Hi everybody, I' new here - a 2nd year Ph.D. I'm international and feel very privileged that my mentor believed in me, assisted me and helped a lot during my application and all way through. The problem is the following:

I've just got a not very good feedback from grad committee (which is fine, I've dealt with it, prepared a plan for improvement etc). However, even though I started to see what my current weaknesses are and what skills I need to develop (rather basic ones it turned out!), that is not happening fast.And because of that, I feel a lot of both shame in the process (that I had these holes in not getting the disciplines particular elements in the US) and guilt (as I have a strong feeling that my supervisor is disappointed to learn that).

Has anyone been there? My plan is to continue catching up with that skills and tolerate these difficult feelings as far as I can. But they are poisoning the relationships, that helped me the most in this things. So any better ideas are welcome.

K

Hi,

I have been there, both in a job and for a time in my PhD. It is very easy to feel this way, but often people don't realise how far they are progressing until other people point it out to them. The most important thing is that you recognise where you are at the moment; do you know what you have to do to keep progressing? Have your supervisors spoken to you/or you them about this?
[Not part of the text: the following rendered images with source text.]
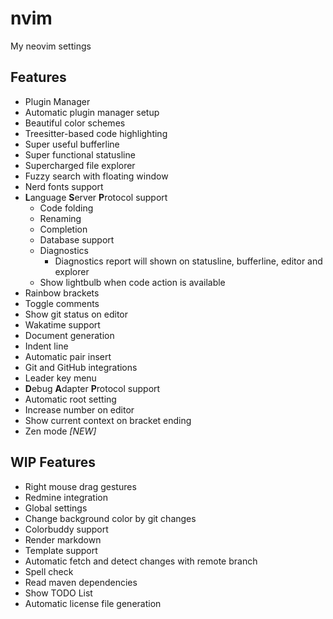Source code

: # nvim
My neovim settings

## Features

- Plugin Manager
- Automatic plugin manager setup
- Beautiful color schemes
- Treesitter-based code highlighting
- Super useful bufferline
- Super functional statusline
- Supercharged file explorer
- Fuzzy search with floating window
- Nerd fonts support
- **L**anguage **S**erver **P**rotocol support
	- Code folding
	- Renaming
	- Completion
	- Database support
	- Diagnostics
		- Diagnostics report will shown on statusline, bufferline, editor and explorer
	- Show lightbulb when code action is available
- Rainbow brackets
- Toggle comments
- Show git status on editor
- Wakatime support
- Document generation
- Indent line
- Automatic pair insert
- Git and GitHub integrations
- Leader key menu
- **D**ebug **A**dapter **P**rotocol support
- Automatic root setting
- Increase number on editor
- Show current context on bracket ending
- Zen mode *[NEW]*

## WIP Features

- Right mouse drag gestures
- Redmine integration
- Global settings
- Change background color by git changes
- Colorbuddy support
- Render markdown
- Template support
- Automatic fetch and detect changes with remote branch
- Spell check
- Read maven dependencies
- Show TODO List
- Automatic license file generation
As a former teacher, the important thing to me was that my students knew where they were and what they had to do to improve further - I can't imagine this is much different with a supervisor :)

P

Why on earth are you feeling shame?
And you should not be worrying about how your supervisor feels either.
This PhD is yours and yours alone and you are going to make mistakes.
Your supervisor's feelings are irrelevant.

B

Quote From pm133:
Why on earth are you feeling shame?
And you should not be worrying about how your supervisor feels either.
This PhD is yours and yours alone and you are going to make mistakes.
Your supervisor's feelings are irrelevant.


100% agree with this. I think you're making the mistake of focusing too much on the relationship with your supervisor and not on your PhD. And tough criticism is something that just comes with it.